Created by the late G. Alan Marlatt, a professor at the University of Washington and his colleagues, including Dr. Sarah Bowen, mindfulness-based relapse prevention (MBRP) has been shown through research and practice to be effective in reducing relapse rates in substance use disorders.

MBRP, which is a contextual cognitive therapy, augments cognitive behavioral therapy during all phases of treatment at Urban Recovery. Research on outcomes shows it to have a positive effect on stress-reduction, relapse-prevention, anxiety, depression, managing chronic pain, and on trauma. Experts on our staff can help you overcome the impediments to a successful meditation practice, show you how to be response-able rather than reactive to triggers and cravings, and work with you to coordinate training and support in your community to deepen the proven positive effects of mindfulness on relapse prevention, recovery, and quality of life.

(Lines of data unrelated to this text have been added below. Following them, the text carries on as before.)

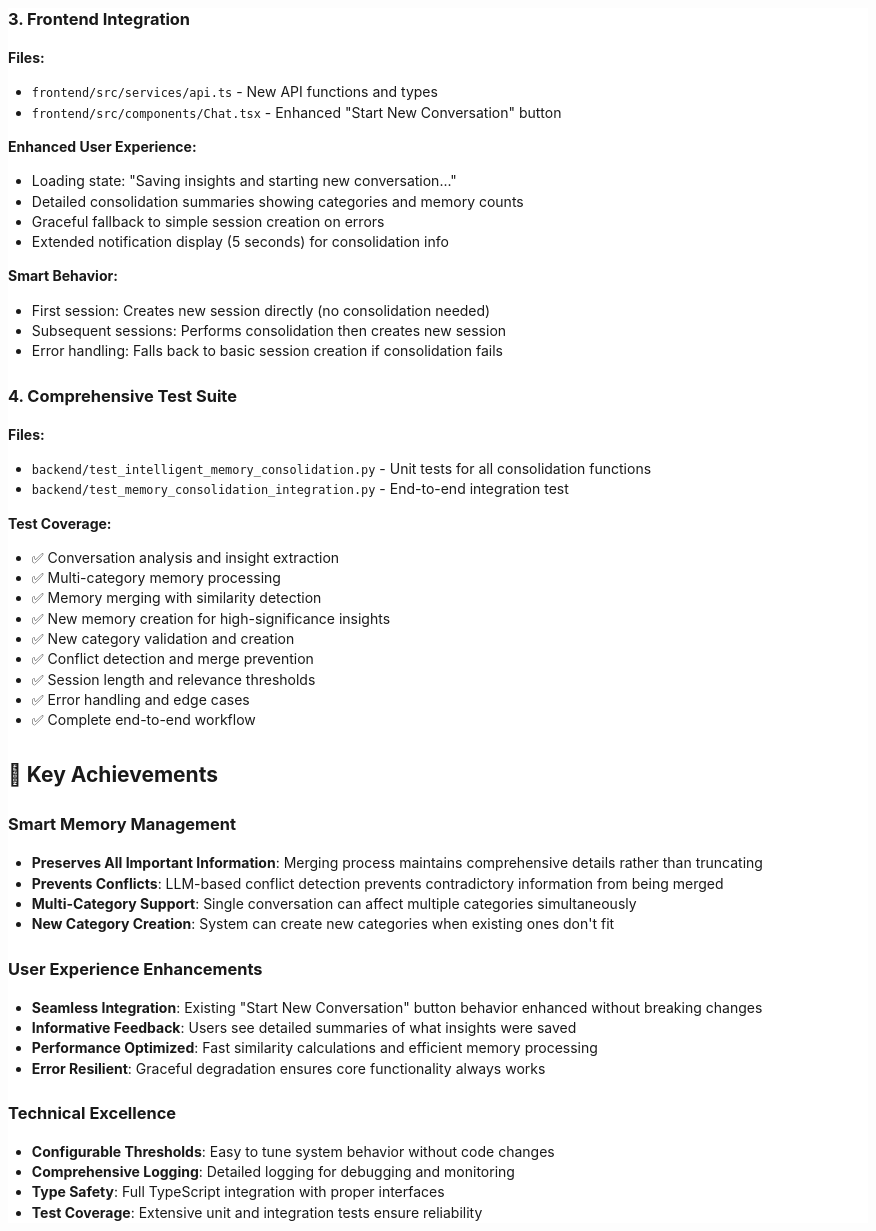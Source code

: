 ### 3. Frontend Integration

**Files:** 
- `frontend/src/services/api.ts` - New API functions and types
- `frontend/src/components/Chat.tsx` - Enhanced "Start New Conversation" button

**Enhanced User Experience:**
- Loading state: "Saving insights and starting new conversation..."
- Detailed consolidation summaries showing categories and memory counts
- Graceful fallback to simple session creation on errors
- Extended notification display (5 seconds) for consolidation info

**Smart Behavior:**
- First session: Creates new session directly (no consolidation needed)
- Subsequent sessions: Performs consolidation then creates new session
- Error handling: Falls back to basic session creation if consolidation fails

### 4. Comprehensive Test Suite

**Files:**
- `backend/test_intelligent_memory_consolidation.py` - Unit tests for all consolidation functions
- `backend/test_memory_consolidation_integration.py` - End-to-end integration test

**Test Coverage:**
- ✅ Conversation analysis and insight extraction
- ✅ Multi-category memory processing  
- ✅ Memory merging with similarity detection
- ✅ New memory creation for high-significance insights
- ✅ New category validation and creation
- ✅ Conflict detection and merge prevention
- ✅ Session length and relevance thresholds
- ✅ Error handling and edge cases
- ✅ Complete end-to-end workflow

## 🎯 Key Achievements

### Smart Memory Management
- **Preserves All Important Information**: Merging process maintains comprehensive details rather than truncating
- **Prevents Conflicts**: LLM-based conflict detection prevents contradictory information from being merged
- **Multi-Category Support**: Single conversation can affect multiple categories simultaneously
- **New Category Creation**: System can create new categories when existing ones don't fit

### User Experience Enhancements
- **Seamless Integration**: Existing "Start New Conversation" button behavior enhanced without breaking changes
- **Informative Feedback**: Users see detailed summaries of what insights were saved
- **Performance Optimized**: Fast similarity calculations and efficient memory processing
- **Error Resilient**: Graceful degradation ensures core functionality always works

### Technical Excellence
- **Configurable Thresholds**: Easy to tune system behavior without code changes
- **Comprehensive Logging**: Detailed logging for debugging and monitoring
- **Type Safety**: Full TypeScript integration with proper interfaces
- **Test Coverage**: Extensive unit and integration tests ensure reliability
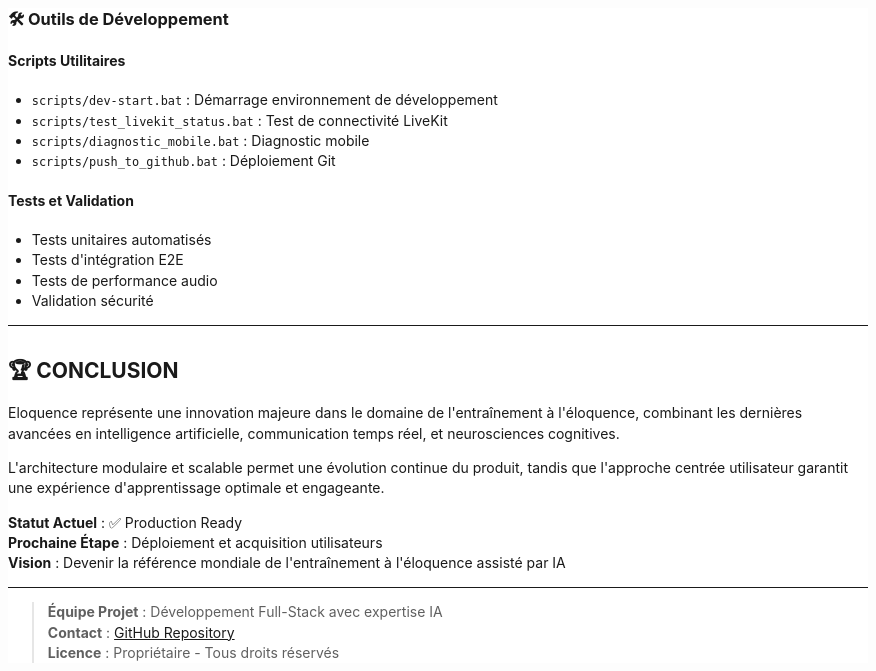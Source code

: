 ### 🛠️ Outils de Développement

#### Scripts Utilitaires
- `scripts/dev-start.bat` : Démarrage environnement de développement
- `scripts/test_livekit_status.bat` : Test de connectivité LiveKit
- `scripts/diagnostic_mobile.bat` : Diagnostic mobile
- `scripts/push_to_github.bat` : Déploiement Git

#### Tests et Validation
- Tests unitaires automatisés
- Tests d'intégration E2E
- Tests de performance audio
- Validation sécurité

---

## 🏆 CONCLUSION

Eloquence représente une innovation majeure dans le domaine de l'entraînement à l'éloquence, combinant les dernières avancées en intelligence artificielle, communication temps réel, et neurosciences cognitives. 

L'architecture modulaire et scalable permet une évolution continue du produit, tandis que l'approche centrée utilisateur garantit une expérience d'apprentissage optimale et engageante.

**Statut Actuel** : ✅ Production Ready  
**Prochaine Étape** : Déploiement et acquisition utilisateurs  
**Vision** : Devenir la référence mondiale de l'entraînement à l'éloquence assisté par IA

---

> **Équipe Projet** : Développement Full-Stack avec expertise IA  
> **Contact** : [GitHub Repository](https://github.com/gramyfied/Eloquence.git)  
> **Licence** : Propriétaire - Tous droits réservés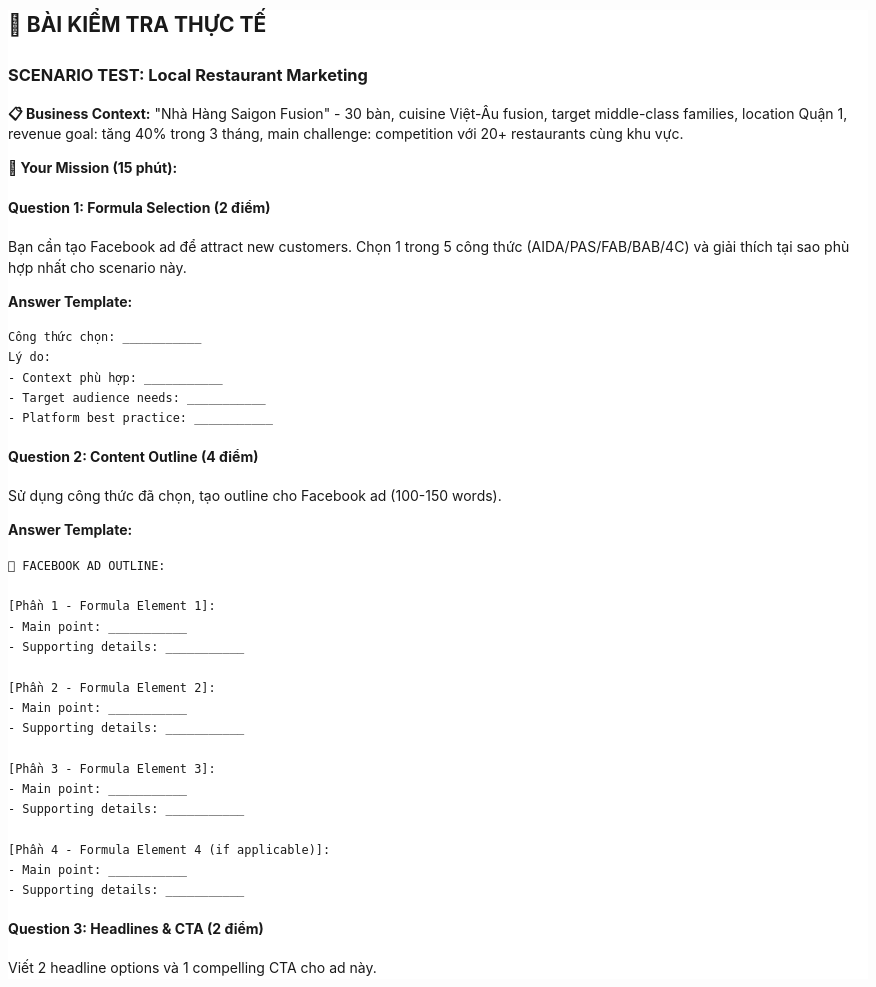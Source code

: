 ## 📝 BÀI KIỂM TRA THỰC TẾ

### SCENARIO TEST: Local Restaurant Marketing

**📋 Business Context:**
"Nhà Hàng Saigon Fusion" - 30 bàn, cuisine Việt-Âu fusion, target middle-class families, location Quận 1, revenue goal: tăng 40% trong 3 tháng, main challenge: competition với 20+ restaurants cùng khu vực.

**🎯 Your Mission (15 phút):**

#### Question 1: Formula Selection (2 điểm)

Bạn cần tạo Facebook ad để attract new customers. Chọn 1 trong 5 công thức (AIDA/PAS/FAB/BAB/4C) và giải thích tại sao phù hợp nhất cho scenario này.

**Answer Template:**

```
Công thức chọn: ___________
Lý do:
- Context phù hợp: ___________
- Target audience needs: ___________
- Platform best practice: ___________
```

#### Question 2: Content Outline (4 điểm)

Sử dụng công thức đã chọn, tạo outline cho Facebook ad (100-150 words).

**Answer Template:**

```
📝 FACEBOOK AD OUTLINE:

[Phần 1 - Formula Element 1]:
- Main point: ___________
- Supporting details: ___________

[Phần 2 - Formula Element 2]:
- Main point: ___________
- Supporting details: ___________

[Phần 3 - Formula Element 3]:
- Main point: ___________
- Supporting details: ___________

[Phần 4 - Formula Element 4 (if applicable)]:
- Main point: ___________
- Supporting details: ___________
```

#### Question 3: Headlines & CTA (2 điểm)

Viết 2 headline options và 1 compelling CTA cho ad này.
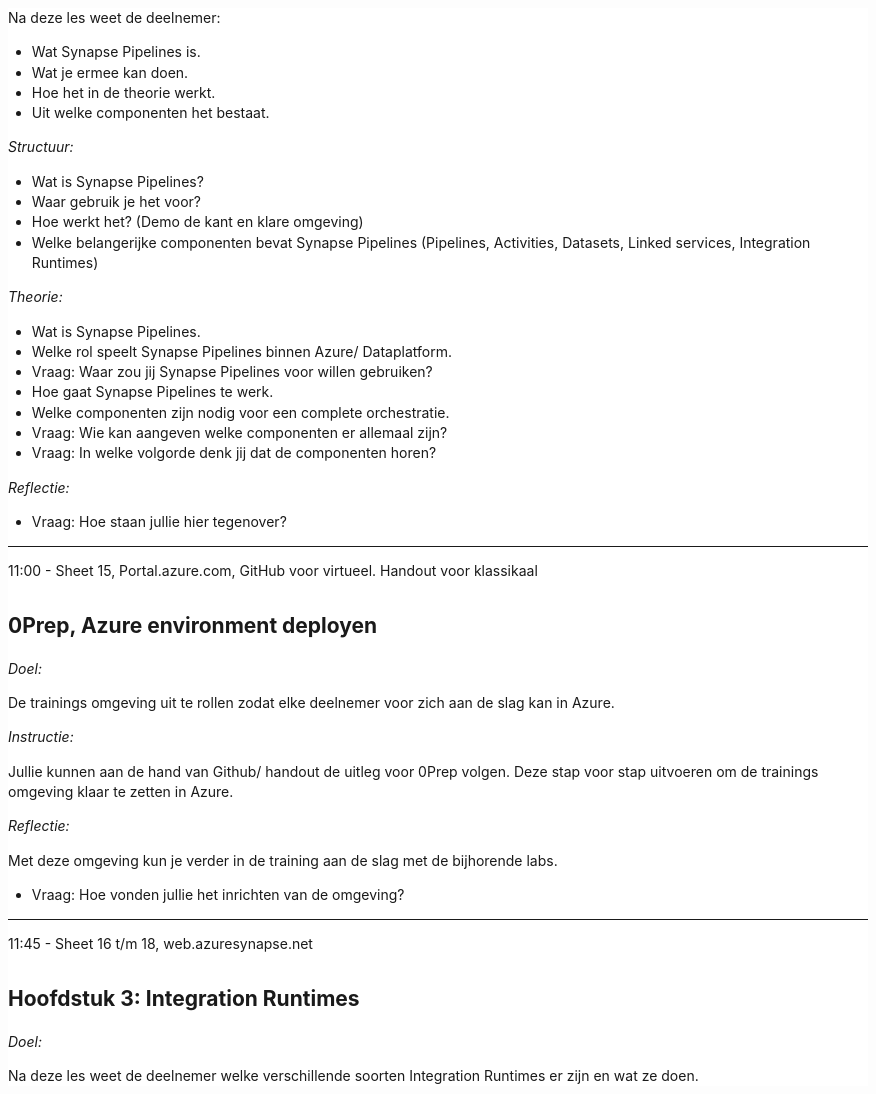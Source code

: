 Na deze les weet de deelnemer:
* Wat Synapse Pipelines is.
* Wat je ermee kan doen.
* Hoe het in de theorie werkt.
* Uit welke componenten het bestaat.

*Structuur:*
* Wat is Synapse Pipelines?
* Waar gebruik je het voor?
* Hoe werkt het? (Demo de kant en klare omgeving)
* Welke belangerijke componenten bevat Synapse Pipelines (Pipelines, Activities, Datasets, Linked services, Integration Runtimes)

*Theorie:*
* Wat is Synapse Pipelines.
* Welke rol speelt Synapse Pipelines binnen Azure/ Dataplatform.
* Vraag: Waar zou jij Synapse Pipelines voor willen gebruiken?
* Hoe gaat Synapse Pipelines te werk.
* Welke componenten zijn nodig voor een complete orchestratie.
* Vraag: Wie kan aangeven welke componenten er allemaal zijn? 
* Vraag: In welke volgorde denk jij dat de componenten horen?

*Reflectie:*
* Vraag: Hoe staan jullie hier tegenover?   

___


11:00 - Sheet 15, Portal.azure.com, GitHub voor virtueel. Handout voor klassikaal


## 0Prep, Azure environment deployen

*Doel:*

De trainings omgeving uit te rollen zodat elke deelnemer voor zich aan de slag kan in Azure.

*Instructie:*

Jullie kunnen aan de hand van Github/ handout de uitleg voor 0Prep volgen. Deze stap voor stap uitvoeren om de trainings omgeving klaar te zetten in Azure.

*Reflectie:*

Met deze omgeving kun je verder in de training aan de slag met de bijhorende labs.
* Vraag: Hoe vonden jullie het inrichten van de omgeving?

___

11:45 - Sheet 16 t/m 18, web.azuresynapse.net

## Hoofdstuk 3: Integration Runtimes

*Doel:*

Na deze les weet de deelnemer welke verschillende soorten Integration Runtimes er zijn en wat ze doen.
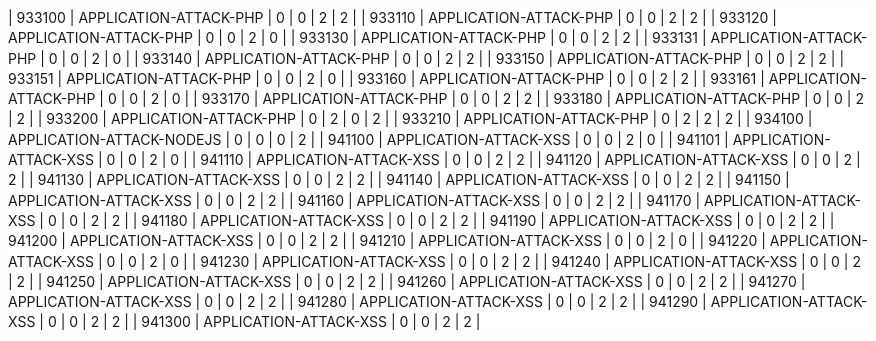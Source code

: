 |  933100 |              APPLICATION-ATTACK-PHP |                          0 |                       0 |                          2 |                       2 |
|  933110 |              APPLICATION-ATTACK-PHP |                          0 |                       0 |                          2 |                       2 |
|  933120 |              APPLICATION-ATTACK-PHP |                          0 |                       0 |                          2 |                       0 |
|  933130 |              APPLICATION-ATTACK-PHP |                          0 |                       0 |                          2 |                       2 |
|  933131 |              APPLICATION-ATTACK-PHP |                          0 |                       0 |                          2 |                       0 |
|  933140 |              APPLICATION-ATTACK-PHP |                          0 |                       0 |                          2 |                       2 |
|  933150 |              APPLICATION-ATTACK-PHP |                          0 |                       0 |                          2 |                       2 |
|  933151 |              APPLICATION-ATTACK-PHP |                          0 |                       0 |                          2 |                       0 |
|  933160 |              APPLICATION-ATTACK-PHP |                          0 |                       0 |                          2 |                       2 |
|  933161 |              APPLICATION-ATTACK-PHP |                          0 |                       0 |                          2 |                       0 |
|  933170 |              APPLICATION-ATTACK-PHP |                          0 |                       0 |                          2 |                       2 |
|  933180 |              APPLICATION-ATTACK-PHP |                          0 |                       0 |                          2 |                       2 |
|  933200 |              APPLICATION-ATTACK-PHP |                          0 |                       2 |                          0 |                       2 |
|  933210 |              APPLICATION-ATTACK-PHP |                          0 |                       2 |                          2 |                       2 |
|  934100 |           APPLICATION-ATTACK-NODEJS |                          0 |                       0 |                          0 |                       2 |
|  941100 |              APPLICATION-ATTACK-XSS |                          0 |                       0 |                          2 |                       0 |
|  941101 |              APPLICATION-ATTACK-XSS |                          0 |                       0 |                          2 |                       0 |
|  941110 |              APPLICATION-ATTACK-XSS |                          0 |                       0 |                          2 |                       2 |
|  941120 |              APPLICATION-ATTACK-XSS |                          0 |                       0 |                          2 |                       2 |
|  941130 |              APPLICATION-ATTACK-XSS |                          0 |                       0 |                          2 |                       2 |
|  941140 |              APPLICATION-ATTACK-XSS |                          0 |                       0 |                          2 |                       2 |
|  941150 |              APPLICATION-ATTACK-XSS |                          0 |                       0 |                          2 |                       2 |
|  941160 |              APPLICATION-ATTACK-XSS |                          0 |                       0 |                          2 |                       2 |
|  941170 |              APPLICATION-ATTACK-XSS |                          0 |                       0 |                          2 |                       2 |
|  941180 |              APPLICATION-ATTACK-XSS |                          0 |                       0 |                          2 |                       2 |
|  941190 |              APPLICATION-ATTACK-XSS |                          0 |                       0 |                          2 |                       2 |
|  941200 |              APPLICATION-ATTACK-XSS |                          0 |                       0 |                          2 |                       2 |
|  941210 |              APPLICATION-ATTACK-XSS |                          0 |                       0 |                          2 |                       0 |
|  941220 |              APPLICATION-ATTACK-XSS |                          0 |                       0 |                          2 |                       0 |
|  941230 |              APPLICATION-ATTACK-XSS |                          0 |                       0 |                          2 |                       2 |
|  941240 |              APPLICATION-ATTACK-XSS |                          0 |                       0 |                          2 |                       2 |
|  941250 |              APPLICATION-ATTACK-XSS |                          0 |                       0 |                          2 |                       2 |
|  941260 |              APPLICATION-ATTACK-XSS |                          0 |                       0 |                          2 |                       2 |
|  941270 |              APPLICATION-ATTACK-XSS |                          0 |                       0 |                          2 |                       2 |
|  941280 |              APPLICATION-ATTACK-XSS |                          0 |                       0 |                          2 |                       2 |
|  941290 |              APPLICATION-ATTACK-XSS |                          0 |                       0 |                          2 |                       2 |
|  941300 |              APPLICATION-ATTACK-XSS |                          0 |                       0 |                          2 |                       2 |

Two key MBRP concepts you can begin to put into practice include Urge Surfing and STOP. Urge surfing is a skill that allows one to get on top of an increasing wave of anxiety, whether in the form of panic, a craving, or an urge to use. This wave may seem like it will never end but research shows that waves of panic or waves of cravings follow a bell curve: They rise, peak, and flatten out. The concept behind urge surfing is to use breath meditation much like a surfer uses a surfboard to ride a wave to the shore. It may take practice to master this skill, but that practice has been shown to be highly effective in reducing the impact of cravings and anxiety on one’s thoughts and behaviors.

STOP is a mindfulness acronym for “Slow down, Take a breath, Observe, and Proceed.” As with urge surfing, STOP allows you to become an unattached spectator to the river of thoughts and feelings that might otherwise wash you away. It ramps up the parasympathetic nervous system to assist you in moving out of the fight-flight-freeze mode of sympathetic nervous system reactivity. By slowing down long enough to breath and observe what you are feeling, you create space for choice and new options. This allows you the opportunity to proceed with a measured and healthy response rather than give into to impulses with blind reactivity.